▶ _WHAT TO WORK ON_:
Reproduce verbatim the line where "file I/O operations." occurs, along with all following lines down to the last line of the data.

▶ _MATERIAL FOR THIS TASK_:
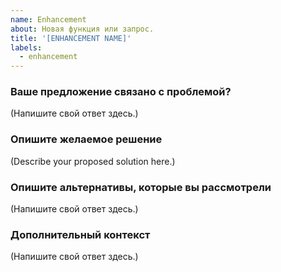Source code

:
```yaml
---
name: Enhancement
about: Новая функция или запрос.
title: '[ENHANCEMENT NAME]'
labels:
  - enhancement
---
```


### Ваше предложение связано с проблемой?

<!--
  Дайте четкое и краткое описание проблемы.
  Например: "Мне всегда не нравится, когда ..."
-->

(Напишите свой ответ здесь.)

### Опишите желаемое решение

<!--
  Дайте четкое и краткое описание того, что вы хотите сделать.
-->

(Describe your proposed solution here.)

### Опишите альтернативы, которые вы рассмотрели

<!--
  Сообщите нам о других решениях, которые вы пробовали или исследовали.
-->

(Напишите свой ответ здесь.)

### Дополнительный контекст

<!--
  Что еще вы можете добавить к предложению?
  Возможно, вы захотите разместить здесь ссылку на связанные проблемы, если вы еще этого не сделали.
-->

(Напишите свой ответ здесь.)
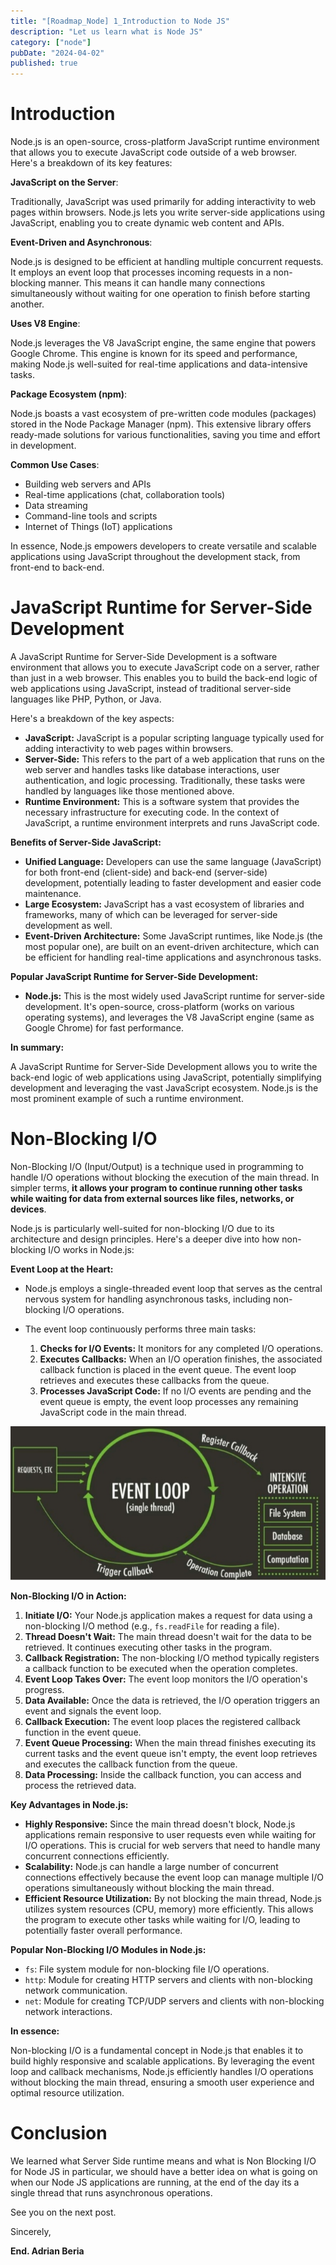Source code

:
 ```yaml
---
title: "[Roadmap_Node] 1_Introduction to Node JS"
description: "Let us learn what is Node JS"
category: ["node"]
pubDate: "2024-04-02"
published: true
---
```


# Introduction

Node.js is an open-source, cross-platform JavaScript runtime environment that allows you to execute JavaScript code outside of a web browser. Here's a breakdown of its key features:

**JavaScript on the Server**:

Traditionally, JavaScript was used primarily for adding interactivity to web pages within browsers. Node.js lets you write server-side applications using JavaScript, enabling you to create dynamic web content and APIs.

**Event-Driven and Asynchronous**:

Node.js is designed to be efficient at handling multiple concurrent requests. It employs an event loop that processes incoming requests in a non-blocking manner. This means it can handle many connections simultaneously without waiting for one operation to finish before starting another.

**Uses V8 Engine**:

Node.js leverages the V8 JavaScript engine, the same engine that powers Google Chrome. This engine is known for its speed and performance, making Node.js well-suited for real-time applications and data-intensive tasks.

**Package Ecosystem (npm)**:

Node.js boasts a vast ecosystem of pre-written code modules (packages) stored in the Node Package Manager (npm). This extensive library offers ready-made solutions for various functionalities, saving you time and effort in development.

**Common Use Cases**:

- Building web servers and APIs
- Real-time applications (chat, collaboration tools)
- Data streaming
- Command-line tools and scripts
- Internet of Things (IoT) applications

In essence, Node.js empowers developers to create versatile and scalable applications using JavaScript throughout the development stack, from front-end to back-end.

# JavaScript Runtime for Server-Side Development

A JavaScript Runtime for Server-Side Development is a software environment that allows you to execute JavaScript code on a server, rather than just in a web browser. This enables you to build the back-end logic of web applications using JavaScript, instead of traditional server-side languages like PHP, Python, or Java.

Here's a breakdown of the key aspects:

- **JavaScript:** JavaScript is a popular scripting language typically used for adding interactivity to web pages within browsers.
- **Server-Side:** This refers to the part of a web application that runs on the web server and handles tasks like database interactions, user authentication, and logic processing. Traditionally, these tasks were handled by languages like those mentioned above.
- **Runtime Environment:** This is a software system that provides the necessary infrastructure for executing code. In the context of JavaScript, a runtime environment interprets and runs JavaScript code.

**Benefits of Server-Side JavaScript:**

- **Unified Language:** Developers can use the same language (JavaScript) for both front-end (client-side) and back-end (server-side) development, potentially leading to faster development and easier code maintenance.
- **Large Ecosystem:** JavaScript has a vast ecosystem of libraries and frameworks, many of which can be leveraged for server-side development as well.
- **Event-Driven Architecture:** Some JavaScript runtimes, like Node.js (the most popular one), are built on an event-driven architecture, which can be efficient for handling real-time applications and asynchronous tasks.

**Popular JavaScript Runtime for Server-Side Development:**

- **Node.js:** This is the most widely used JavaScript runtime for server-side development. It's open-source, cross-platform (works on various operating systems), and leverages the V8 JavaScript engine (same as Google Chrome) for fast performance.

**In summary:**

A JavaScript Runtime for Server-Side Development allows you to write the back-end logic of web applications using JavaScript, potentially simplifying development and leveraging the vast JavaScript ecosystem. Node.js is the most prominent example of such a runtime environment.

# Non-Blocking I/O

Non-Blocking I/O (Input/Output) is a technique used in programming to handle I/O operations without blocking the execution of the main thread. In simpler terms, **it allows your program to continue running other tasks while waiting for data from external sources like files, networks, or devices**.

Node.js is particularly well-suited for non-blocking I/O due to its architecture and design principles. Here's a deeper dive into how non-blocking I/O works in Node.js:

**Event Loop at the Heart:**

- Node.js employs a single-threaded event loop that serves as the central nervous system for handling asynchronous tasks, including non-blocking I/O operations.
- The event loop continuously performs three main tasks:

  1. **Checks for I/O Events:** It monitors for any completed I/O operations.
  2. **Executes Callbacks:** When an I/O operation finishes, the associated callback function is placed in the event queue. The event loop retrieves and executes these callbacks from the queue.
  3. **Processes JavaScript Code:** If no I/O events are pending and the event queue is empty, the event loop processes any remaining JavaScript code in the main thread.

![Event loop](./45_EventLoop.jpg)

**Non-Blocking I/O in Action:**

1. **Initiate I/O:** Your Node.js application makes a request for data using a non-blocking I/O method (e.g., `fs.readFile` for reading a file).
2. **Thread Doesn't Wait:** The main thread doesn't wait for the data to be retrieved. It continues executing other tasks in the program.
3. **Callback Registration:** The non-blocking I/O method typically registers a callback function to be executed when the operation completes.
4. **Event Loop Takes Over:** The event loop monitors the I/O operation's progress.
5. **Data Available:** Once the data is retrieved, the I/O operation triggers an event and signals the event loop.
6. **Callback Execution:** The event loop places the registered callback function in the event queue.
7. **Event Queue Processing:** When the main thread finishes executing its current tasks and the event queue isn't empty, the event loop retrieves and executes the callback function from the queue.
8. **Data Processing:** Inside the callback function, you can access and process the retrieved data.

**Key Advantages in Node.js:**

- **Highly Responsive:** Since the main thread doesn't block, Node.js applications remain responsive to user requests even while waiting for I/O operations. This is crucial for web servers that need to handle many concurrent connections efficiently.
- **Scalability:** Node.js can handle a large number of concurrent connections effectively because the event loop can manage multiple I/O operations simultaneously without blocking the main thread.
- **Efficient Resource Utilization:** By not blocking the main thread, Node.js utilizes system resources (CPU, memory) more efficiently. This allows the program to execute other tasks while waiting for I/O, leading to potentially faster overall performance.

**Popular Non-Blocking I/O Modules in Node.js:**

- `fs`: File system module for non-blocking file I/O operations.
- `http`: Module for creating HTTP servers and clients with non-blocking network communication.
- `net`: Module for creating TCP/UDP servers and clients with non-blocking network interactions.

**In essence:**

Non-blocking I/O is a fundamental concept in Node.js that enables it to build highly responsive and scalable applications. By leveraging the event loop and callback mechanisms, Node.js efficiently handles I/O operations without blocking the main thread, ensuring a smooth user experience and optimal resource utilization.

# Conclusion

We learned what Server Side runtime means and what is Non Blocking I/O for Node JS in particular, we should have a better idea on what is going on when our Node JS applications are running, at the end of the day its a single thread that runs asynchronous operations.

See you on the next post.

Sincerely,

**End. Adrian Beria**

▶ _TASK RESULT_:
- `fs`: File system module for non-blocking file I/O operations.
- `http`: Module for creating HTTP servers and clients with non-blocking network communication.
- `net`: Module for creating TCP/UDP servers and clients with non-blocking network interactions.

**In essence:**

Non-blocking I/O is a fundamental concept in Node.js that enables it to build highly responsive and scalable applications. By leveraging the event loop and callback mechanisms, Node.js efficiently handles I/O operations without blocking the main thread, ensuring a smooth user experience and optimal resource utilization.

# Conclusion

We learned what Server Side runtime means and what is Non Blocking I/O for Node JS in particular, we should have a better idea on what is going on when our Node JS applications are running, at the end of the day its a single thread that runs asynchronous operations.

See you on the next post.

Sincerely,

**End. Adrian Beria**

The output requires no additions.